* [Aim of the task]: Your reply should reproduce each line below exactly and carry none of the pictures.

(Document images with source code)
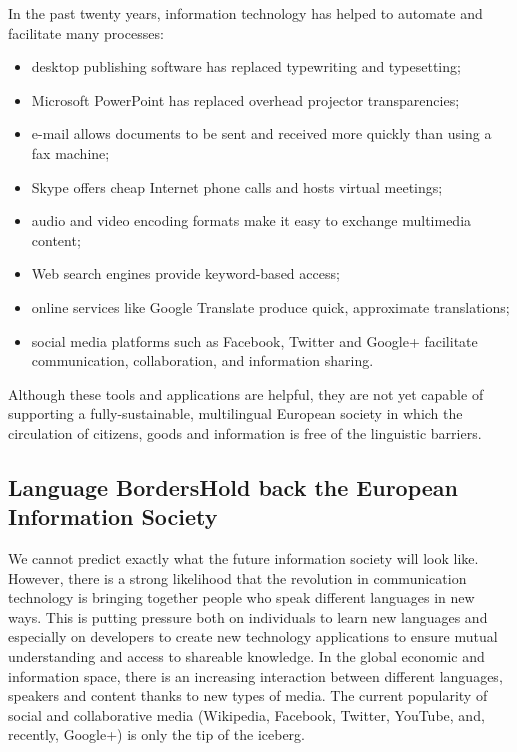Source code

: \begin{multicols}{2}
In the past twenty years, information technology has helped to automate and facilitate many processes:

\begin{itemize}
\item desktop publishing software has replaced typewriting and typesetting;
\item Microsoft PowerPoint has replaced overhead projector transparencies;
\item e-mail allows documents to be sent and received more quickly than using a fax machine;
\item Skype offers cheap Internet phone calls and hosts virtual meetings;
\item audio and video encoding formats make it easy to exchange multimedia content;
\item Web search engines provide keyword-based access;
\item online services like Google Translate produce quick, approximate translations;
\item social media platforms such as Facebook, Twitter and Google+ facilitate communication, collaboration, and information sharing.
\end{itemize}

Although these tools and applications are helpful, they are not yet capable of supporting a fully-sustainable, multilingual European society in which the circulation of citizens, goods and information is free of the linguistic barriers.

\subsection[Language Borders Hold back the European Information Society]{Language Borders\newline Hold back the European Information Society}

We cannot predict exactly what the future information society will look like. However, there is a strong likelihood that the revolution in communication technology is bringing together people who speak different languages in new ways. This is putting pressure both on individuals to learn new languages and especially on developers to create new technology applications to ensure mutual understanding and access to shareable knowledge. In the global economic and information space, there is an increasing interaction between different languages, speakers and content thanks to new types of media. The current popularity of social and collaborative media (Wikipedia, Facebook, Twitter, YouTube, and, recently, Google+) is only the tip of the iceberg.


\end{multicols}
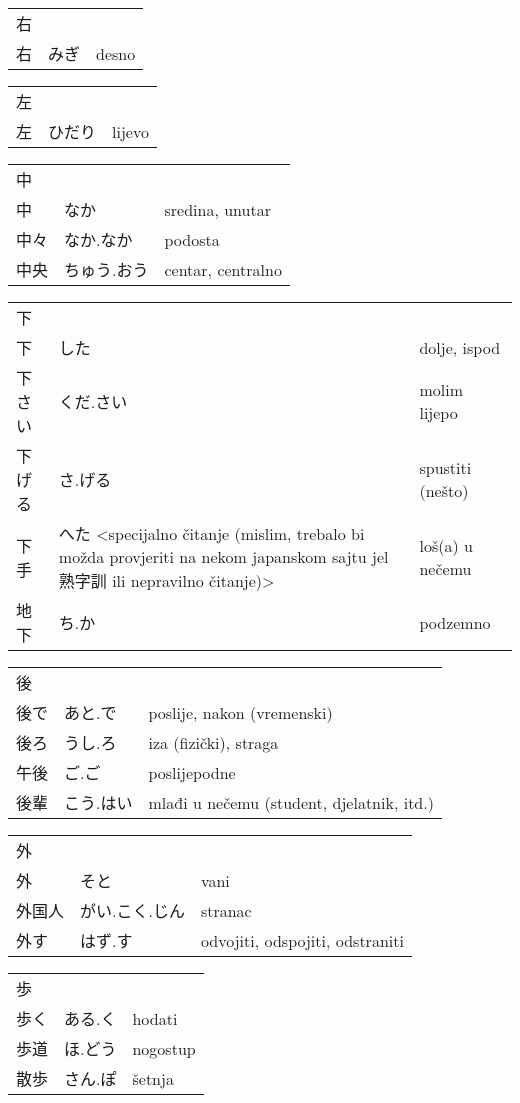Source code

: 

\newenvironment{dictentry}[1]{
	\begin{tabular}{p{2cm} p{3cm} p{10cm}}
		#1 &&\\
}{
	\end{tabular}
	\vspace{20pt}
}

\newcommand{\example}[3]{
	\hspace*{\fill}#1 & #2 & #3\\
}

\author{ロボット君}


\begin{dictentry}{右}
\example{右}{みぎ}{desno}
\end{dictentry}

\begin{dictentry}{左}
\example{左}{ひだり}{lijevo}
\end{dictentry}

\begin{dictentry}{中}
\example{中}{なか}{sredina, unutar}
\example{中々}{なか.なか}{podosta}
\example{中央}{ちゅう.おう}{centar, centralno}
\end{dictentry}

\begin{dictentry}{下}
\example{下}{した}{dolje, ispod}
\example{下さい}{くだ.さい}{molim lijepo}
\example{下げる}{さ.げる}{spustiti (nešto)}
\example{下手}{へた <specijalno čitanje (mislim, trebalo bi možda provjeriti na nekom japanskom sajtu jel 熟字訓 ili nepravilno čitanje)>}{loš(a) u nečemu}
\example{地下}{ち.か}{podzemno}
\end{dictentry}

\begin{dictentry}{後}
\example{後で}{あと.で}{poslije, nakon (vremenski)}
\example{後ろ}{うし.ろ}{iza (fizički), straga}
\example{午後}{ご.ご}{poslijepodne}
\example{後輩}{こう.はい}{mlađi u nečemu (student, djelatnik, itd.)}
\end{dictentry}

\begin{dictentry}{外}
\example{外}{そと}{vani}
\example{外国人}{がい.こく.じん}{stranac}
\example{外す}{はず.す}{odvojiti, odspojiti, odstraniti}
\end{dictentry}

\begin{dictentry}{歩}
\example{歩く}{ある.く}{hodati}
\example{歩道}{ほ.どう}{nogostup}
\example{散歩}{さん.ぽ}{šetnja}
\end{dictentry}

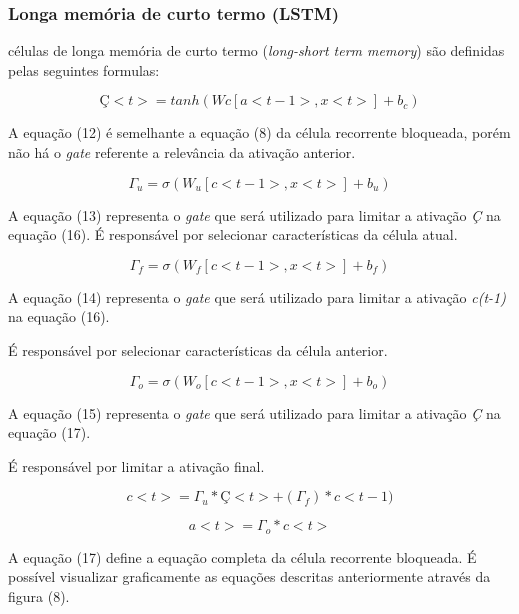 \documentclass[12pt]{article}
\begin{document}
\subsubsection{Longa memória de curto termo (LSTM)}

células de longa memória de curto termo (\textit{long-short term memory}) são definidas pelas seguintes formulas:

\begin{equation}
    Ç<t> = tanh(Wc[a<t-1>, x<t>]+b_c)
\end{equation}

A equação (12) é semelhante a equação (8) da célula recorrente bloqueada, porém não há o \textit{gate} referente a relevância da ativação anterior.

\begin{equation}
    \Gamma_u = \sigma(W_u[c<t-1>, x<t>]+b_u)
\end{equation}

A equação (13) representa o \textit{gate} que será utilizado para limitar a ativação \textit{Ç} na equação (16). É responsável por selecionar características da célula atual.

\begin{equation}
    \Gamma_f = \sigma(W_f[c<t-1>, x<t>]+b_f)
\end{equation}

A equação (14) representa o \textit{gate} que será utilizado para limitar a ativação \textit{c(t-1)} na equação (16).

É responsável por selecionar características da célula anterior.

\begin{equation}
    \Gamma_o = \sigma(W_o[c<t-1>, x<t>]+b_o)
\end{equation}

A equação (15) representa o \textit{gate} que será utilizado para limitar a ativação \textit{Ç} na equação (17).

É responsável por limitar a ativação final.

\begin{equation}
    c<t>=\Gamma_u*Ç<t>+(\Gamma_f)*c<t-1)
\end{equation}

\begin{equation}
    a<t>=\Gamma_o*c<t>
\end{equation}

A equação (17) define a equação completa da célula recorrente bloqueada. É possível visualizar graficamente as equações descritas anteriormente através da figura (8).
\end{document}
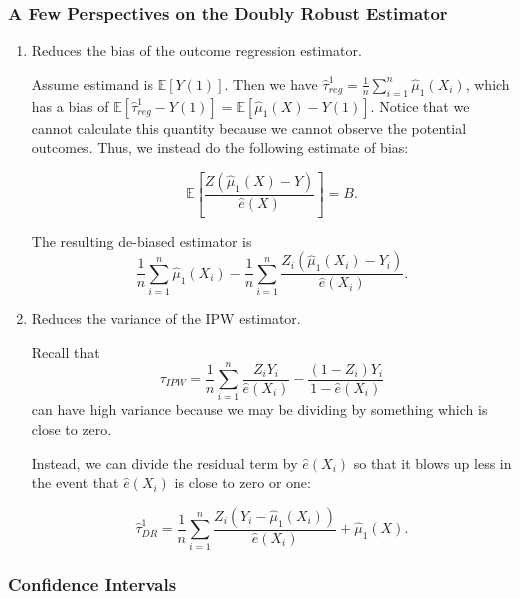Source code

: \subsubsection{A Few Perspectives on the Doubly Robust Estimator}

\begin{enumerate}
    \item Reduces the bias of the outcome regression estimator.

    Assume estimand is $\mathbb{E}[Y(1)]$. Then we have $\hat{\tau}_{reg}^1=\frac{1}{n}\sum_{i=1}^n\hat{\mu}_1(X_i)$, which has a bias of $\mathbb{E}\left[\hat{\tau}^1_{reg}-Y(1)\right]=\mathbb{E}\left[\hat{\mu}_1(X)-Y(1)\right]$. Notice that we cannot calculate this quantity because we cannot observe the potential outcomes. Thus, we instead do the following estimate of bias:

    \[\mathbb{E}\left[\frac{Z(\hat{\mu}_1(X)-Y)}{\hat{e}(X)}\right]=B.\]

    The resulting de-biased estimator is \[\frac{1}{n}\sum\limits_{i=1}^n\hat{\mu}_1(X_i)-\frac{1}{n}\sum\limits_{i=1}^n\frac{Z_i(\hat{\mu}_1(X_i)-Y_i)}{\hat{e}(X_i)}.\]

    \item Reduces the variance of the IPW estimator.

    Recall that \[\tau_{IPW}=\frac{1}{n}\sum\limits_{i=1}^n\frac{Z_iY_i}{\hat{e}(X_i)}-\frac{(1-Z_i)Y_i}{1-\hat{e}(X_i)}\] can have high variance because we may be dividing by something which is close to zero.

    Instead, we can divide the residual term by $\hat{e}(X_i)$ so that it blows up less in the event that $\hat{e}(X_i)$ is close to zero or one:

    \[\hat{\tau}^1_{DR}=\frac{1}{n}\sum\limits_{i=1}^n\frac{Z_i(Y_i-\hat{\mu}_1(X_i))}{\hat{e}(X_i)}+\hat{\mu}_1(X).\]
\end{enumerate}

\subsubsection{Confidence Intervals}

* [Response to the exercise]:
Source code

: \begin{multicols}{2}
In the past twenty years, information technology has helped to automate and facilitate many processes:

\begin{itemize}
\item desktop publishing software has replaced typewriting and typesetting;
\item Microsoft PowerPoint has replaced overhead projector transparencies;
\item e-mail allows documents to be sent and received more quickly than using a fax machine;
\item Skype offers cheap Internet phone calls and hosts virtual meetings;
\item audio and video encoding formats make it easy to exchange multimedia content;
\item Web search engines provide keyword-based access;
\item online services like Google Translate produce quick, approximate translations;
\item social media platforms such as Facebook, Twitter and Google+ facilitate communication, collaboration, and information sharing.
\end{itemize}

Although these tools and applications are helpful, they are not yet capable of supporting a fully-sustainable, multilingual European society in which the circulation of citizens, goods and information is free of the linguistic barriers.

\subsection[Language Borders Hold back the European Information Society]{Language Borders\newline Hold back the European Information Society}

We cannot predict exactly what the future information society will look like. However, there is a strong likelihood that the revolution in communication technology is bringing together people who speak different languages in new ways. This is putting pressure both on individuals to learn new languages and especially on developers to create new technology applications to ensure mutual understanding and access to shareable knowledge. In the global economic and information space, there is an increasing interaction between different languages, speakers and content thanks to new types of media. The current popularity of social and collaborative media (Wikipedia, Facebook, Twitter, YouTube, and, recently, Google+) is only the tip of the iceberg.


\end{multicols}
Source code

: 

\newenvironment{dictentry}[1]{
	\begin{tabular}{p{2cm} p{3cm} p{10cm}}
		#1 &&\\
}{
	\end{tabular}
	\vspace{20pt}
}

\newcommand{\example}[3]{
	\hspace*{\fill}#1 & #2 & #3\\
}

\author{ロボット君}


\begin{dictentry}{右}
\example{右}{みぎ}{desno}
\end{dictentry}

\begin{dictentry}{左}
\example{左}{ひだり}{lijevo}
\end{dictentry}

\begin{dictentry}{中}
\example{中}{なか}{sredina, unutar}
\example{中々}{なか.なか}{podosta}
\example{中央}{ちゅう.おう}{centar, centralno}
\end{dictentry}

\begin{dictentry}{下}
\example{下}{した}{dolje, ispod}
\example{下さい}{くだ.さい}{molim lijepo}
\example{下げる}{さ.げる}{spustiti (nešto)}
\example{下手}{へた <specijalno čitanje (mislim, trebalo bi možda provjeriti na nekom japanskom sajtu jel 熟字訓 ili nepravilno čitanje)>}{loš(a) u nečemu}
\example{地下}{ち.か}{podzemno}
\end{dictentry}

\begin{dictentry}{後}
\example{後で}{あと.で}{poslije, nakon (vremenski)}
\example{後ろ}{うし.ろ}{iza (fizički), straga}
\example{午後}{ご.ご}{poslijepodne}
\example{後輩}{こう.はい}{mlađi u nečemu (student, djelatnik, itd.)}
\end{dictentry}

\begin{dictentry}{外}
\example{外}{そと}{vani}
\example{外国人}{がい.こく.じん}{stranac}
\example{外す}{はず.す}{odvojiti, odspojiti, odstraniti}
\end{dictentry}

\begin{dictentry}{歩}
\example{歩く}{ある.く}{hodati}
\example{歩道}{ほ.どう}{nogostup}
\example{散歩}{さん.ぽ}{šetnja}
\end{dictentry}

 \documentclass[12pt]{article}
\begin{document}
\subsubsection{Longa memória de curto termo (LSTM)}

células de longa memória de curto termo (\textit{long-short term memory}) são definidas pelas seguintes formulas:

\begin{equation}
    Ç<t> = tanh(Wc[a<t-1>, x<t>]+b_c)
\end{equation}

A equação (12) é semelhante a equação (8) da célula recorrente bloqueada, porém não há o \textit{gate} referente a relevância da ativação anterior.

\begin{equation}
    \Gamma_u = \sigma(W_u[c<t-1>, x<t>]+b_u)
\end{equation}

A equação (13) representa o \textit{gate} que será utilizado para limitar a ativação \textit{Ç} na equação (16). É responsável por selecionar características da célula atual.

\begin{equation}
    \Gamma_f = \sigma(W_f[c<t-1>, x<t>]+b_f)
\end{equation}

A equação (14) representa o \textit{gate} que será utilizado para limitar a ativação \textit{c(t-1)} na equação (16).

É responsável por selecionar características da célula anterior.

\begin{equation}
    \Gamma_o = \sigma(W_o[c<t-1>, x<t>]+b_o)
\end{equation}

A equação (15) representa o \textit{gate} que será utilizado para limitar a ativação \textit{Ç} na equação (17).

É responsável por limitar a ativação final.

\begin{equation}
    c<t>=\Gamma_u*Ç<t>+(\Gamma_f)*c<t-1)
\end{equation}

\begin{equation}
    a<t>=\Gamma_o*c<t>
\end{equation}

A equação (17) define a equação completa da célula recorrente bloqueada. É possível visualizar graficamente as equações descritas anteriormente através da figura (8).
\end{document}
Source code

: \subsubsection{A Few Perspectives on the Doubly Robust Estimator}

\begin{enumerate}
    \item Reduces the bias of the outcome regression estimator.

    Assume estimand is $\mathbb{E}[Y(1)]$. Then we have $\hat{\tau}_{reg}^1=\frac{1}{n}\sum_{i=1}^n\hat{\mu}_1(X_i)$, which has a bias of $\mathbb{E}\left[\hat{\tau}^1_{reg}-Y(1)\right]=\mathbb{E}\left[\hat{\mu}_1(X)-Y(1)\right]$. Notice that we cannot calculate this quantity because we cannot observe the potential outcomes. Thus, we instead do the following estimate of bias:

    \[\mathbb{E}\left[\frac{Z(\hat{\mu}_1(X)-Y)}{\hat{e}(X)}\right]=B.\]

    The resulting de-biased estimator is \[\frac{1}{n}\sum\limits_{i=1}^n\hat{\mu}_1(X_i)-\frac{1}{n}\sum\limits_{i=1}^n\frac{Z_i(\hat{\mu}_1(X_i)-Y_i)}{\hat{e}(X_i)}.\]

    \item Reduces the variance of the IPW estimator.

    Recall that \[\tau_{IPW}=\frac{1}{n}\sum\limits_{i=1}^n\frac{Z_iY_i}{\hat{e}(X_i)}-\frac{(1-Z_i)Y_i}{1-\hat{e}(X_i)}\] can have high variance because we may be dividing by something which is close to zero.

    Instead, we can divide the residual term by $\hat{e}(X_i)$ so that it blows up less in the event that $\hat{e}(X_i)$ is close to zero or one:

    \[\hat{\tau}^1_{DR}=\frac{1}{n}\sum\limits_{i=1}^n\frac{Z_i(Y_i-\hat{\mu}_1(X_i))}{\hat{e}(X_i)}+\hat{\mu}_1(X).\]
\end{enumerate}

\subsubsection{Confidence Intervals}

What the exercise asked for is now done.